1 Corinthians 15:1-8 We Are Free!


1 Corinthians 15:1-8  Now, brothers, I want to remind you of the gospel I preached to you, which you received and on which you have taken your stand.  By this gospel you are saved, if you hold firmly to the word I preached to you.  Otherwise, you have believed in vain.  For what I received I passed on to you as of first importance: that Christ died for our sins according to the Scriptures, that he was buried, that he was raised on the third day according to the Scriptures, and that he appeared to Peter, and then to the Twelve.  After that, he appeared to more than five hundred of the brothers at the same time, most of whom are still living, though some have fallen asleep.  Then he appeared to James, then to all the apostles, and last of all he appeared to me also, as to one abnormally born.  

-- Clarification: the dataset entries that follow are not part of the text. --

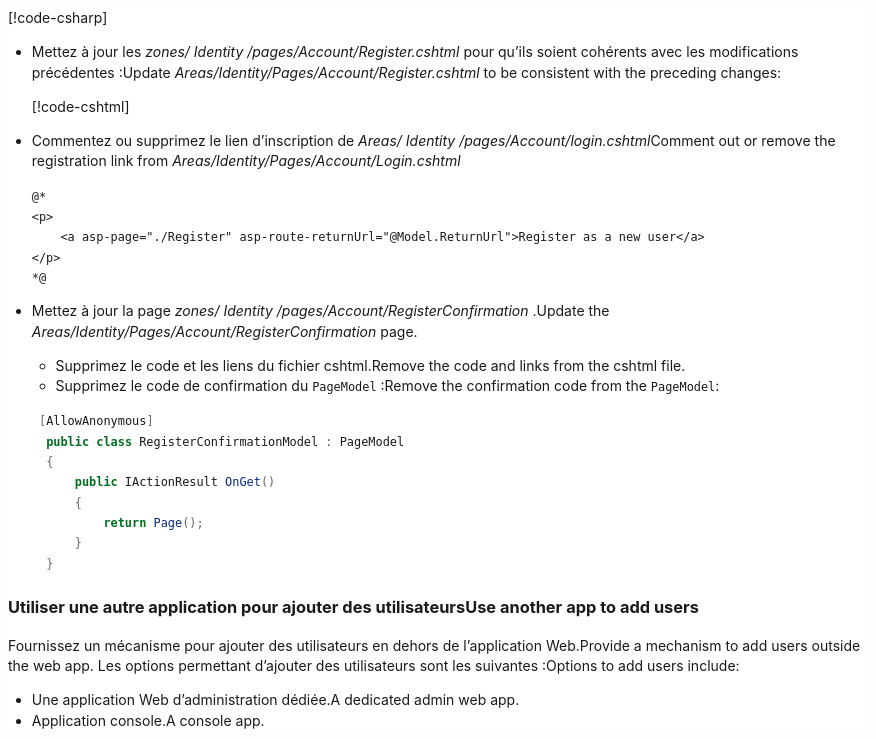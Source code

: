  [!code-csharp[](scaffold-identity/sample/Register.cshtml.cs?name=snippet)]

* <span data-ttu-id="d89f1-209">Mettez à jour les *zones/ Identity /pages/Account/Register.cshtml* pour qu’ils soient cohérents avec les modifications précédentes :</span><span class="sxs-lookup"><span data-stu-id="d89f1-209">Update *Areas/Identity/Pages/Account/Register.cshtml* to be consistent with the preceding changes:</span></span>

  [!code-cshtml[](scaffold-identity/sample/Register.cshtml)]

* <span data-ttu-id="d89f1-210">Commentez ou supprimez le lien d’inscription de *Areas/ Identity /pages/Account/login.cshtml*</span><span class="sxs-lookup"><span data-stu-id="d89f1-210">Comment out or remove the registration link from *Areas/Identity/Pages/Account/Login.cshtml*</span></span>

  ```cshtml
  @*
  <p>
      <a asp-page="./Register" asp-route-returnUrl="@Model.ReturnUrl">Register as a new user</a>
  </p>
  *@
  ```

* <span data-ttu-id="d89f1-211">Mettez à jour la page *zones/ Identity /pages/Account/RegisterConfirmation* .</span><span class="sxs-lookup"><span data-stu-id="d89f1-211">Update the *Areas/Identity/Pages/Account/RegisterConfirmation* page.</span></span>

  * <span data-ttu-id="d89f1-212">Supprimez le code et les liens du fichier cshtml.</span><span class="sxs-lookup"><span data-stu-id="d89f1-212">Remove the code and links from the cshtml file.</span></span>
  * <span data-ttu-id="d89f1-213">Supprimez le code de confirmation du `PageModel` :</span><span class="sxs-lookup"><span data-stu-id="d89f1-213">Remove the confirmation code from the `PageModel`:</span></span>

  ```csharp
   [AllowAnonymous]
    public class RegisterConfirmationModel : PageModel
    {
        public IActionResult OnGet()
        {  
            return Page();
        }
    }
  ```
  
### <a name="use-another-app-to-add-users"></a><span data-ttu-id="d89f1-214">Utiliser une autre application pour ajouter des utilisateurs</span><span class="sxs-lookup"><span data-stu-id="d89f1-214">Use another app to add users</span></span>

<span data-ttu-id="d89f1-215">Fournissez un mécanisme pour ajouter des utilisateurs en dehors de l’application Web.</span><span class="sxs-lookup"><span data-stu-id="d89f1-215">Provide a mechanism to add users outside the web app.</span></span> <span data-ttu-id="d89f1-216">Les options permettant d’ajouter des utilisateurs sont les suivantes :</span><span class="sxs-lookup"><span data-stu-id="d89f1-216">Options to add users include:</span></span>

* <span data-ttu-id="d89f1-217">Une application Web d’administration dédiée.</span><span class="sxs-lookup"><span data-stu-id="d89f1-217">A dedicated admin web app.</span></span>
* <span data-ttu-id="d89f1-218">Application console.</span><span class="sxs-lookup"><span data-stu-id="d89f1-218">A console app.</span></span>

After discussing appropriate behavior within the Corinthian church, Paul now wants them to reflect on how they became Christians.  He reminds them to hold firmly to the word he has preached to them.  If they are merely members of a community of believers without an understanding of who Christ is and without a personal faith in his works and not their own, they are nothing more than just members of an organization.  But if they have really received Paul's words and have taken their STAND on the truth of those words, they are "saved."  As "saved" people, they are not just participants with a group of believers, they are members of the body of Christ.  As members of his body, they are imaging God here on Earth through the fruit of the Holy Spirit.  They are no longer finite, but eternal with their hope not in this world, but in the world to come.  They have been saved to be with God as his sons and daughters, adopted by Christ's blood into the family of the Most High.  As God has said: “I will live with them and walk among them, and I will be their God, and they will be my people.  Therefore come out from them and be separate," says the Lord.  "Touch no unclean thing, and I will receive you.  I will be a Father to you, and you will be my sons and daughters," says the Lord Almighty.  (2 Corinthians 6:16-18)  Paul wants them to remember the essence of the gospel, that they are new creatures, belonging to the family of God.  They have died, been buried, and risen with Christ.  As Christ is, so are they: eternally alive with God the Father.  However, if they do not appreciate the Good News and hold passionately to its tenets, their salvation is not sure, for salvation faith is an adamant belief in the account and works of Christ and complete trust in his shed blood for the remission of sin.  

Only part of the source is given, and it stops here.